[Dataset entries]
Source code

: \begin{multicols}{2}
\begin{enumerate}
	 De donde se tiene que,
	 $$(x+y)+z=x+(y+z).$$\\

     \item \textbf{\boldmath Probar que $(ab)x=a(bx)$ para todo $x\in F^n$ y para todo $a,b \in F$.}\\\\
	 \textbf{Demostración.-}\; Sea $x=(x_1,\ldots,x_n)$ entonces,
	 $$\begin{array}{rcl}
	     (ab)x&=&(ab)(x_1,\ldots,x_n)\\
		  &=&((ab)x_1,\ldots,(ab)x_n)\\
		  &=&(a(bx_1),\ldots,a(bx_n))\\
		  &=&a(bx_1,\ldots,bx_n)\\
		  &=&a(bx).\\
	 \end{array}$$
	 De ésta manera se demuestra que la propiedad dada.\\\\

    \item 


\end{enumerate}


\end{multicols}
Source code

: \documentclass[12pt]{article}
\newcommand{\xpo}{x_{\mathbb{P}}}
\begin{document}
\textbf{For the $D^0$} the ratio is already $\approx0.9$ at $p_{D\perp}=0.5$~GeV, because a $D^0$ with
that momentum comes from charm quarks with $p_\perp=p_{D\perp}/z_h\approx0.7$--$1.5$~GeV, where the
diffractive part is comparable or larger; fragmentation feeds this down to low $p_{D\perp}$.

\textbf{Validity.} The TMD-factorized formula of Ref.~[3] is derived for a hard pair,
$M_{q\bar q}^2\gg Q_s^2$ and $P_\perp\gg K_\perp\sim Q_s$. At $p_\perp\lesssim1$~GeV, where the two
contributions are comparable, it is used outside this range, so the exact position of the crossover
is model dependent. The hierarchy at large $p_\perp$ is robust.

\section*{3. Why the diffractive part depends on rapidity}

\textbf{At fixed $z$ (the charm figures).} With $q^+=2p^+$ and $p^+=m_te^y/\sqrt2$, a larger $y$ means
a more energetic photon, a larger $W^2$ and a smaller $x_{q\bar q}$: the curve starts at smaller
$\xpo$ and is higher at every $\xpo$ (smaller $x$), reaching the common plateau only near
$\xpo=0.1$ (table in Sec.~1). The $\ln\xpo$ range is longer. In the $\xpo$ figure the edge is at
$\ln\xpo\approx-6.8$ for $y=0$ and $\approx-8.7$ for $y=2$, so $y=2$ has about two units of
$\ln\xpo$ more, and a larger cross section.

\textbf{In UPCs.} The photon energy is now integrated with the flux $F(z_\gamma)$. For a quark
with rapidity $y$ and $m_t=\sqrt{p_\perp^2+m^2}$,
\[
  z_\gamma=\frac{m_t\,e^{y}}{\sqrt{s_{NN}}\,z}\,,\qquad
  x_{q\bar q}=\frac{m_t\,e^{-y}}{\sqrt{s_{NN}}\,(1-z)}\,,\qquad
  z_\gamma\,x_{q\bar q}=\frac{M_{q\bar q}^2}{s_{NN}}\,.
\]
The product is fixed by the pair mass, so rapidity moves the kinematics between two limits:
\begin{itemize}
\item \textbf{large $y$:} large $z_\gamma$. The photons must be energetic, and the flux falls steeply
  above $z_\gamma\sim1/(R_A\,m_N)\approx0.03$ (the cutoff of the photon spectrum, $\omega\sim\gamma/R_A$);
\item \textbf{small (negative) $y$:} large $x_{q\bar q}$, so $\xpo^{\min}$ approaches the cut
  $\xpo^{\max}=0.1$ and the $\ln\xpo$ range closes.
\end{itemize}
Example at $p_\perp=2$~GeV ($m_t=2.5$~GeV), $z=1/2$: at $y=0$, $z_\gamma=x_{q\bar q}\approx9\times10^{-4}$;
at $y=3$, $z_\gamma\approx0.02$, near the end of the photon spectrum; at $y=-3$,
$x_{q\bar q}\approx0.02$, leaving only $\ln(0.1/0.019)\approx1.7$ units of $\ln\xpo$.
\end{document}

> Exercise goal
Copy out all of the data. Keep every word unchanged.

> Response area
Source code

: \begin{multicols}{2}
\begin{enumerate}
	 De donde se tiene que,
	 $$(x+y)+z=x+(y+z).$$\\

     \item \textbf{\boldmath Probar que $(ab)x=a(bx)$ para todo $x\in F^n$ y para todo $a,b \in F$.}\\\\
	 \textbf{Demostración.-}\; Sea $x=(x_1,\ldots,x_n)$ entonces,
	 $$\begin{array}{rcl}
	     (ab)x&=&(ab)(x_1,\ldots,x_n)\\
		  &=&((ab)x_1,\ldots,(ab)x_n)\\
		  &=&(a(bx_1),\ldots,a(bx_n))\\
		  &=&a(bx_1,\ldots,bx_n)\\
		  &=&a(bx).\\
	 \end{array}$$
	 De ésta manera se demuestra que la propiedad dada.\\\\

    \item 


\end{enumerate}


\end{multicols}
Source code

: \documentclass[12pt]{article}
\newcommand{\xpo}{x_{\mathbb{P}}}
\begin{document}
\textbf{For the $D^0$} the ratio is already $\approx0.9$ at $p_{D\perp}=0.5$~GeV, because a $D^0$ with
that momentum comes from charm quarks with $p_\perp=p_{D\perp}/z_h\approx0.7$--$1.5$~GeV, where the
diffractive part is comparable or larger; fragmentation feeds this down to low $p_{D\perp}$.

\textbf{Validity.} The TMD-factorized formula of Ref.~[3] is derived for a hard pair,
$M_{q\bar q}^2\gg Q_s^2$ and $P_\perp\gg K_\perp\sim Q_s$. At $p_\perp\lesssim1$~GeV, where the two
contributions are comparable, it is used outside this range, so the exact position of the crossover
is model dependent. The hierarchy at large $p_\perp$ is robust.

\section*{3. Why the diffractive part depends on rapidity}

\textbf{At fixed $z$ (the charm figures).} With $q^+=2p^+$ and $p^+=m_te^y/\sqrt2$, a larger $y$ means
a more energetic photon, a larger $W^2$ and a smaller $x_{q\bar q}$: the curve starts at smaller
$\xpo$ and is higher at every $\xpo$ (smaller $x$), reaching the common plateau only near
$\xpo=0.1$ (table in Sec.~1). The $\ln\xpo$ range is longer. In the $\xpo$ figure the edge is at
$\ln\xpo\approx-6.8$ for $y=0$ and $\approx-8.7$ for $y=2$, so $y=2$ has about two units of
$\ln\xpo$ more, and a larger cross section.

\textbf{In UPCs.} The photon energy is now integrated with the flux $F(z_\gamma)$. For a quark
with rapidity $y$ and $m_t=\sqrt{p_\perp^2+m^2}$,
\[
  z_\gamma=\frac{m_t\,e^{y}}{\sqrt{s_{NN}}\,z}\,,\qquad
  x_{q\bar q}=\frac{m_t\,e^{-y}}{\sqrt{s_{NN}}\,(1-z)}\,,\qquad
  z_\gamma\,x_{q\bar q}=\frac{M_{q\bar q}^2}{s_{NN}}\,.
\]
The product is fixed by the pair mass, so rapidity moves the kinematics between two limits:
\begin{itemize}
\item \textbf{large $y$:} large $z_\gamma$. The photons must be energetic, and the flux falls steeply
  above $z_\gamma\sim1/(R_A\,m_N)\approx0.03$ (the cutoff of the photon spectrum, $\omega\sim\gamma/R_A$);
\item \textbf{small (negative) $y$:} large $x_{q\bar q}$, so $\xpo^{\min}$ approaches the cut
  $\xpo^{\max}=0.1$ and the $\ln\xpo$ range closes.
\end{itemize}
Example at $p_\perp=2$~GeV ($m_t=2.5$~GeV), $z=1/2$: at $y=0$, $z_\gamma=x_{q\bar q}\approx9\times10^{-4}$;
at $y=3$, $z_\gamma\approx0.02$, near the end of the photon spectrum; at $y=-3$,
$x_{q\bar q}\approx0.02$, leaving only $\ln(0.1/0.019)\approx1.7$ units of $\ln\xpo$.
\end{document}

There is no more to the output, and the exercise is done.